The Baumgarten case reveals that the Commission has gone beyond its statutory mandate by working to limit online speech that it considers harmful or otherwise problematic, but that falls below the thresholds set in the statute. Ms Baumgarten posted a video on X which was critical of a Melbourne primary school teacher for organising a ‘Queer Club’ for students. The post named the teacher, but did not identify any children. The eSafety Commission received a complaint about the post. The complaint was considered by Samantha Caruana, an official within the eSafety Commission, who had no delegated authority to compel social media services to remove posts. Ms Caruana concluded that the post probably did not amount to ‘cyber-abuse material’ for the purposes of s 7 of the Online Safety Act.

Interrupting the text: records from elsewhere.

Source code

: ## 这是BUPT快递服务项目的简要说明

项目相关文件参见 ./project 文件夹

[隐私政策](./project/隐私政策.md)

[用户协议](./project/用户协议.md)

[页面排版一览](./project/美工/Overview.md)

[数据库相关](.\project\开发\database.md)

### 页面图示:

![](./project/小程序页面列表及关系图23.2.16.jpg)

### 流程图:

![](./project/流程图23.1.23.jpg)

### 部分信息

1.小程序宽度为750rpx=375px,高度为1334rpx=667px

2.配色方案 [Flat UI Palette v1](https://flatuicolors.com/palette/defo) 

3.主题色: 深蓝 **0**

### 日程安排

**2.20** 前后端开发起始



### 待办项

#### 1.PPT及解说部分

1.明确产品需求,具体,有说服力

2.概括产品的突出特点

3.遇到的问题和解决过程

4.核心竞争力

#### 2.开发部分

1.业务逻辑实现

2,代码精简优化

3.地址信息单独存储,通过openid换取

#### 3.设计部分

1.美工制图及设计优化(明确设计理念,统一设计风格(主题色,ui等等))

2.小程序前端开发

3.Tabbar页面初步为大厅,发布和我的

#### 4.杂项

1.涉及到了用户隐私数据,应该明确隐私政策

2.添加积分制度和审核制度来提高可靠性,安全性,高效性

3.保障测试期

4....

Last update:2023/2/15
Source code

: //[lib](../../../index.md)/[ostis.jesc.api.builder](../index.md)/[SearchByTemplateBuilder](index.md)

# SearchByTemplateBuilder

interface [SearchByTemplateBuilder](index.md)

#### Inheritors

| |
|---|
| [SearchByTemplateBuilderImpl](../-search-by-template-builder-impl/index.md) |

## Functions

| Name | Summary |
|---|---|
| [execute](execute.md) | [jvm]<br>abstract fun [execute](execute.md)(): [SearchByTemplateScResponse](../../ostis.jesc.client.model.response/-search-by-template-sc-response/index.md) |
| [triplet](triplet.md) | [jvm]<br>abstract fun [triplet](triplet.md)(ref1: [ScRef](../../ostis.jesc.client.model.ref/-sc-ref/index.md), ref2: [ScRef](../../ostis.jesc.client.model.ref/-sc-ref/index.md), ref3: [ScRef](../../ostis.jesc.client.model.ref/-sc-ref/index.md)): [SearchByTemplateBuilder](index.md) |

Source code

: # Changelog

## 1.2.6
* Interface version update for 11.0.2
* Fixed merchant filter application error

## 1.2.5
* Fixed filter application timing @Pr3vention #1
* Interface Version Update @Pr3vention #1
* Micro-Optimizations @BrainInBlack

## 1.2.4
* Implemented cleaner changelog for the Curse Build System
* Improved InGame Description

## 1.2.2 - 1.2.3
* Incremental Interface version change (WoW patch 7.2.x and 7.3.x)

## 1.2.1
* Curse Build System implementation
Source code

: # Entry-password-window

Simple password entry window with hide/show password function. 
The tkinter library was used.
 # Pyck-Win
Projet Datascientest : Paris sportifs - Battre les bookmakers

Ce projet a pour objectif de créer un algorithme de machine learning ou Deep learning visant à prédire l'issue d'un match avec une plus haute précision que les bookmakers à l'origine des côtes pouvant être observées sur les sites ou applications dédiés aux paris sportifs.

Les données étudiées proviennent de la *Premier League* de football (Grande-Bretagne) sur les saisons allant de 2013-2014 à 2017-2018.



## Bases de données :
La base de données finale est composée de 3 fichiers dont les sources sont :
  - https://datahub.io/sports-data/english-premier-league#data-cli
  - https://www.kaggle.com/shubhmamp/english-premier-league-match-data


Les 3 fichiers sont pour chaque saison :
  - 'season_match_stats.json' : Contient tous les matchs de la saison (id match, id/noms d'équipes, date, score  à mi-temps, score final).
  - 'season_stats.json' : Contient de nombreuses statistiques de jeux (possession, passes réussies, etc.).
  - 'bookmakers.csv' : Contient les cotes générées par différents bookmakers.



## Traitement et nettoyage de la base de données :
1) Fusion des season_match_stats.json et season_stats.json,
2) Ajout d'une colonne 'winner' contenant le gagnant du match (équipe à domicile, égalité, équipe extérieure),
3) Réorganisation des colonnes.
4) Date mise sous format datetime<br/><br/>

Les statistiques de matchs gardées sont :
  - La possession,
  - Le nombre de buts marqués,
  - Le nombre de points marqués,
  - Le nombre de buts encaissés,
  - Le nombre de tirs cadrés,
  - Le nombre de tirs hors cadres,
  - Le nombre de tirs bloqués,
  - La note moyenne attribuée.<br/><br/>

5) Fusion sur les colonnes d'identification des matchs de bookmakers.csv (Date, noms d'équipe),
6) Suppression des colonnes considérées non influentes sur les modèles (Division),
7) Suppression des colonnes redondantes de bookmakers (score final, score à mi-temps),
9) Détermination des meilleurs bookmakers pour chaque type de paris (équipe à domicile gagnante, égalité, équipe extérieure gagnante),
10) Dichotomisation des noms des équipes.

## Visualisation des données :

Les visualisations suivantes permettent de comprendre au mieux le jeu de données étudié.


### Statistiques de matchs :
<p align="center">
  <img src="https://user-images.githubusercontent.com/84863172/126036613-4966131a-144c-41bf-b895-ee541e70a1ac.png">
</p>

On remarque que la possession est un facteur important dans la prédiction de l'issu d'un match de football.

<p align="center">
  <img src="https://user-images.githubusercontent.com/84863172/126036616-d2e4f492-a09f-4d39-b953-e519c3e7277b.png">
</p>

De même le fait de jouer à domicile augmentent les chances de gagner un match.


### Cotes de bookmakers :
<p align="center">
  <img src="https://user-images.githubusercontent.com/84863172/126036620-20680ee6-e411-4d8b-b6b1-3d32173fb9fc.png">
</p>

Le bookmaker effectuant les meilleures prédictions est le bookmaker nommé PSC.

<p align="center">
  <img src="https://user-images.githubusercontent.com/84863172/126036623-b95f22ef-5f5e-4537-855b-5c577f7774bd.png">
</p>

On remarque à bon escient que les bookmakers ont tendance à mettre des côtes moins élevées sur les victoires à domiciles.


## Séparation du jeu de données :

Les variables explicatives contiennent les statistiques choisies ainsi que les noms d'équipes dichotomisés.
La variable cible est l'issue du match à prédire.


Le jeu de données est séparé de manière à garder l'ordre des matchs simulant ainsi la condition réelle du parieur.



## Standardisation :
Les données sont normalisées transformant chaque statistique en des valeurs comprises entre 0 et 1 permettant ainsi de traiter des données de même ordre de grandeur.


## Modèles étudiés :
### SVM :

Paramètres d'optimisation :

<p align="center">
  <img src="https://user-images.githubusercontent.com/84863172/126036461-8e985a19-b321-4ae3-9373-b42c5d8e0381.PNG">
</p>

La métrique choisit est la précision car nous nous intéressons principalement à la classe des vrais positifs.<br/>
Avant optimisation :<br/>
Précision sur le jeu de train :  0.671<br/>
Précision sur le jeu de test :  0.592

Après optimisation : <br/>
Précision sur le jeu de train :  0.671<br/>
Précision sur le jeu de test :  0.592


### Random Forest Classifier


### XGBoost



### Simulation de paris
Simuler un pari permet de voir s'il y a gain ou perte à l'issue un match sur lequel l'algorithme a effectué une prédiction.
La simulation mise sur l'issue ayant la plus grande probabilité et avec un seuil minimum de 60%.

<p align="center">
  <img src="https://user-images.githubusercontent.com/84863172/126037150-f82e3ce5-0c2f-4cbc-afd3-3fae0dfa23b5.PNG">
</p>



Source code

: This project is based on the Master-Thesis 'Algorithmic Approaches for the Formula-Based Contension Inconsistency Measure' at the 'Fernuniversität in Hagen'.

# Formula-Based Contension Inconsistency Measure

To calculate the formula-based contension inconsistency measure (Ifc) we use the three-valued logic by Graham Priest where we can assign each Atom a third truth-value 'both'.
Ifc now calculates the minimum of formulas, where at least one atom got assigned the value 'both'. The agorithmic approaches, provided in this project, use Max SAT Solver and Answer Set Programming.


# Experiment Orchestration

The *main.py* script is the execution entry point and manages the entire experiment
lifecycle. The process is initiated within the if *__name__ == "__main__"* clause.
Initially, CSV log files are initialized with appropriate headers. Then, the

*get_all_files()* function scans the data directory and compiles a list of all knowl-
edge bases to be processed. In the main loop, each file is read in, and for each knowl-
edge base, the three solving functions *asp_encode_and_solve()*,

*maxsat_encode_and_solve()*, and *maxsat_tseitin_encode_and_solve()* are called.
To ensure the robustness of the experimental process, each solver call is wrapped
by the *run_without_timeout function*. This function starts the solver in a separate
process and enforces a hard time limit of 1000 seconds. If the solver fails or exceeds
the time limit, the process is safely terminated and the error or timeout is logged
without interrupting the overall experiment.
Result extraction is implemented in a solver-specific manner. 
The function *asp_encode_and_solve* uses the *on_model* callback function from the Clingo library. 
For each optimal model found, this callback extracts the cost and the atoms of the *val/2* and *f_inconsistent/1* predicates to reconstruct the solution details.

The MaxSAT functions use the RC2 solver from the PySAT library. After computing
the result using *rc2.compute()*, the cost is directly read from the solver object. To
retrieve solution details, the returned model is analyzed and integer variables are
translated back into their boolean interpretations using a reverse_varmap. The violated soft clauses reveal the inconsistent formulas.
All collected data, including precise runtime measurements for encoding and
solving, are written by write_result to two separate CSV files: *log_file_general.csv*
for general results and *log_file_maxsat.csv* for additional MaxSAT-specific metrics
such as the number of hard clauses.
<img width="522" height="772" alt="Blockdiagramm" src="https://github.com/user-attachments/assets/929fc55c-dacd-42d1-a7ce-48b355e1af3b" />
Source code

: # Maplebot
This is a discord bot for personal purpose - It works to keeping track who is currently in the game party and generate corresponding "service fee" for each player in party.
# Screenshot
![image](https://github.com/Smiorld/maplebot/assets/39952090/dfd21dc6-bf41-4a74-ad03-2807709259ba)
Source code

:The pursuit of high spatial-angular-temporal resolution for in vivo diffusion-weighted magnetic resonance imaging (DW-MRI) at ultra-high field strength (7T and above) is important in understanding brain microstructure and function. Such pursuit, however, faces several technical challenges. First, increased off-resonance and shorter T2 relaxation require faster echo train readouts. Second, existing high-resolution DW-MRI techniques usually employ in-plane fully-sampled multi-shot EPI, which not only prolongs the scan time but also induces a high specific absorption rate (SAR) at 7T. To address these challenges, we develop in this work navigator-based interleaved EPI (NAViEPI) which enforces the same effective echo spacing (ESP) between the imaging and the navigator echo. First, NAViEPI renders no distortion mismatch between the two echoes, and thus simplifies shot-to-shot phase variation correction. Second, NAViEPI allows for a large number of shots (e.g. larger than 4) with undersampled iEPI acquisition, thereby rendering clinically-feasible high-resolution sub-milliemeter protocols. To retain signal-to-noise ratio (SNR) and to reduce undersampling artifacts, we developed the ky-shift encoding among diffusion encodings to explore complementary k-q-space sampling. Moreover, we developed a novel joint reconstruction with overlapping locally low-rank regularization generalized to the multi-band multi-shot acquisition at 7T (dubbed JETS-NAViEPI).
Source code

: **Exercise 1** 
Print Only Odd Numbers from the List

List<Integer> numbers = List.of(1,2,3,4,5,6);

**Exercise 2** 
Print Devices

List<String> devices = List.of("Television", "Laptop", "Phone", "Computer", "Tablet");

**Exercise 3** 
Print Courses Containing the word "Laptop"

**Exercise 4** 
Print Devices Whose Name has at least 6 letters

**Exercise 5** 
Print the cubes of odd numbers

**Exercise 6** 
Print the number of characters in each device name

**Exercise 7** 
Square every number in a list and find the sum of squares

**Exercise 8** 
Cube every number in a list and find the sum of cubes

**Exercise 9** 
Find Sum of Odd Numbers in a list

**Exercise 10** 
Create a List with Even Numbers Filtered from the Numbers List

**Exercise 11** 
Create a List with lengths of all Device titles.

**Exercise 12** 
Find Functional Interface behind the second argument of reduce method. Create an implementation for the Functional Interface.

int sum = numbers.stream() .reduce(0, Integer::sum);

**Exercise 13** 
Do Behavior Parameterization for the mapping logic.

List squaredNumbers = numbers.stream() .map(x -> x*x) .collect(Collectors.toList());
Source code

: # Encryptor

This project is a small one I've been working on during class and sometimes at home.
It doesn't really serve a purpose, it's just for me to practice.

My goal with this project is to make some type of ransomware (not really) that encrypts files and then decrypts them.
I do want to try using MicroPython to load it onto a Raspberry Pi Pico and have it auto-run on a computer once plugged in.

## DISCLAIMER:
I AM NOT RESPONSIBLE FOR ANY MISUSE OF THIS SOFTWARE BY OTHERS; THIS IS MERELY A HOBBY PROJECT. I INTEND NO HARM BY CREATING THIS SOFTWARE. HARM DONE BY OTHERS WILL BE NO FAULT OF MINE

Despite her conclusion, Ms Caruana filled in a form on X’s ‘Legal Requests Portal’ asking that the post be taken down. The eSafety Commission’s request referred to s 7 of the Online Safety Act as authority for the request.

Ms Baumgarten sought review of the eSafety Commission’s ‘decision’ to order the removal of her post in the Administrative Appeals Tribunal (which was replaced by the Administrative Review Tribunal (ART) during the course of her case). Section 220 of the Online Safety Act provides for a right to seek merits review of the Commissioner’s decisions to issue removal notices. But the Commission argued that Ms Baumgarten had no right to challenge the decision in the Tribunal, because it had not made a removal decision under s 88. Rather, the Commission argued, it had simply made a request of X that it remove the post. Thus, the Commission argued, that there was no ‘decision’ for the Tribunal to review and it had no jurisdiction.

The Commissioner's argument was rejected by the ART and the appeal rejected by the Federal Court of Australia.